FBRef Scraper is a Python package designed to scrape data from the website FBRef. It utilizes Poetry for package management and Typer for building a command-line interface to facilitate scraping.
Install this package inside a Virtual Environment :
# pip
pip install football-analytics
#poetry
poetry add football-analytics
Usage
To run the scraper, use the following command:
fbref-scrap COMMAND
Replace COMMAND with the specific functionality you want to use.
Available Commands
- main: Initiates the scraping process. It's instantiated in a callback function, so no need to precise "main" when calling fbref-scrap command.
- Add more commands here as you develop additional functionality.
Docstring to the main function :
Typer command running the main function, called scraping_data_games.
Args:
start_date (str, optional): first date to be scrapped, should be YYYYMMDD. Defaults to "20240101".
end_date (Union[str, None], optional): last date to be scrapped, should be YYYYMMDD. Defaults to None.
db_config_path (Union[str, None], optional): Path to the config file, should be a .ini file with a [postgresql] header. If filed, we consider you want to save the output to the related database. Defaults to None.

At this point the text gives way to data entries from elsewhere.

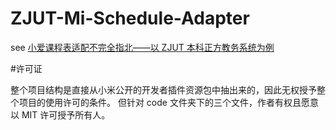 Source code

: # ZJUT-Mi-Schedule-Adapter

see [小爱课程表适配不完全指北——以 ZJUT 本科正方教务系统为例](https://zhul.in/2024/11/18/mi-ai-class-schedule-adapter-for-zjut/)

#许可证

整个项目结构是直接从小米公开的开发者插件资源包中抽出来的，因此无权授予整个项目的使用许可的条件。
但针对 code 文件夹下的三个文件，作者有权且愿意以 MIT 许可授予所有人。
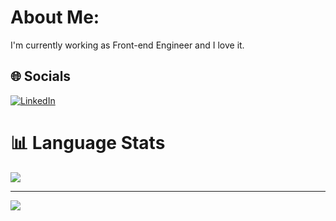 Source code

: # About Me:
I'm currently working as Front-end Engineer and I love it.


## 🌐 Socials
[![LinkedIn](https://img.shields.io/badge/LinkedIn-%230077B5.svg?logo=linkedin&logoColor=white)](https://linkedin.com/in/fery-ramadhan-c-323167150) 

# 📊 Language Stats
<!-- ![](https://github-readme-streak-stats.herokuapp.com/?user=feryrmdhn&theme=algolia&hide_border=true) -->
![](https://github-readme-stats.vercel.app/api/top-langs/?username=feryrmdhn&theme=algolia&hide_border=true&include_all_commits=false&count_private=false&layout=compact)

---
[![](https://visitcount.itsvg.in/api?id=feryrmdhn&icon=5&color=1)](https://visitcount.itsvg.in)

<!-- Proudly created with GPRM ( https://gprm.itsvg.in ) -->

Let's provide some examples on how you can run it.
# Run the scraper on January 1st 2024 (default date) only, no output are saved.
fbref-scrap
# Run the scraper on May 6th 2024 only, no output are saved.

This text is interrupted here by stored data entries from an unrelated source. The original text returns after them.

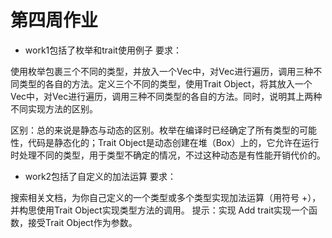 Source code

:# 第四周作业
+ work1包括了枚举和trait使用例子
要求：

使用枚举包裹三个不同的类型，并放入一个Vec中，对Vec进行遍历，调用三种不同类型的各自的方法。定义三个不同的类型，使用Trait Object，将其放入一个Vec中，对Vec进行遍历，调用三种不同类型的各自的方法。同时，说明其上两种不同实现方法的区别。

区别：总的来说是静态与动态的区别。枚举在编译时已经确定了所有类型的可能性，代码是静态化的；Trait Object是动态创建在堆（Box）上的，它允许在运行时处理不同的类型，用于类型不确定的情况，不过这种动态是有性能开销代价的。

+ work2包括了自定义的加法运算
要求：

搜索相关文档，为你自己定义的一个类型或多个类型实现加法运算（用符号 +），并构思使用Trait Object实现类型方法的调用。
提示：实现 Add trait实现一个函数，接受Trait Object作为参数。
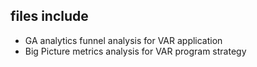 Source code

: ## files include 
- GA analytics funnel analysis for VAR application
- Big Picture metrics analysis for VAR program strategy
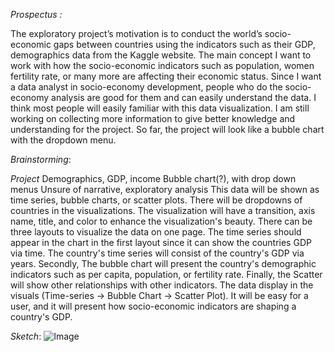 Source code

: _Prospectus :_

The exploratory project’s motivation is to conduct the world’s socio-economic gaps between countries using the indicators such as their GDP, demographics data from the Kaggle website. The main concept I want to work with how the socio-economic indicators such as population, women fertility rate, or many more are affecting their economic status. Since I want a data analyst in socio-economy development, people who do the socio-economy analysis are good for them and can easily understand the data. I think most people will easily familiar with this data visualization. I am still working on collecting more information to give better knowledge and understanding for the project. So far, the project will look like a bubble chart with the dropdown menu.

_Brainstorming_:

*Project*
Demographics, GDP, income
Bubble chart(?), with drop down menus
Unsure of narrative, exploratory analysis
This data will be shown as time series, bubble charts, or scatter plots.
There will be dropdowns of countries in the visualizations. 
The visualization will have a transition, axis name, title, and color to enhance the visualization's beauty. There can be three layouts to visualize the data on one page. The time series should appear in the chart in the first layout since it can show the countries GDP via time. The country's time series will consist of the country's GDP via years. Secondly, The bubble chart will present the country's demographic indicators such as per capita, population, or fertility rate.  Finally, the Scatter will show other relationships with other indicators. The data display in the visuals (Time-series -> Bubble Chart -> Scatter Plot). It will be easy for a user, and it will present how socio-economic indicators are shaping a country's GDP.

_Sketch_:
![Image](https://afsana25.github.io/Interactive-Data-Vis-Sp2021/Project1_Exploratory_Analysis/Image/Sketch_Project1.png)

fbref-scrap --start-date 20240506
# Run the scraper on all dates from May 6th 2024 to May 13th 2024.
fbref-scrap --start-date 20240506 --end-date 20240513
# Run the scraper on all dates from May 6th 2024 to May 13th 2024, then look to a config file called database.ini (relatively to where you are when calling the scraper) to export the output to a PostGreSQL database
fbref-scrap --start-date 20240506 --end-date 20240513 --db-config-path database.ini
The only configuration you might need is creating a PostGreSQL database to export the results of the main command. If you don't have a PostgreSQL setup already, you can do the following :
- Install PostGreSQL. You can follow this tutorial which is nice and simple : https://www.youtube.com/watch?v=PShGF_udSpk
- Create a database manually, you can call it
FootballAnalytics
for example. - Create a ini file, it can be named
database.ini
. - Push to the branch (git push origin feature/your-feature).
- Create a new Pull Request.
Expected template of the ini file :
[postgresql]
host=localhost
database=FootballAnalytics
user=your_psql_user_name
password=your_psql_password
Contributions are welcome! Please follow these steps:
- Fork the repository.
- Create your feature branch (git checkout -b feature/your-feature).
- Commit your changes (git commit -am 'Add some feature').
- Push to the branch (git push origin feature/your-feature).
- Create a new Pull Request.
This project is licensed under the MIT License.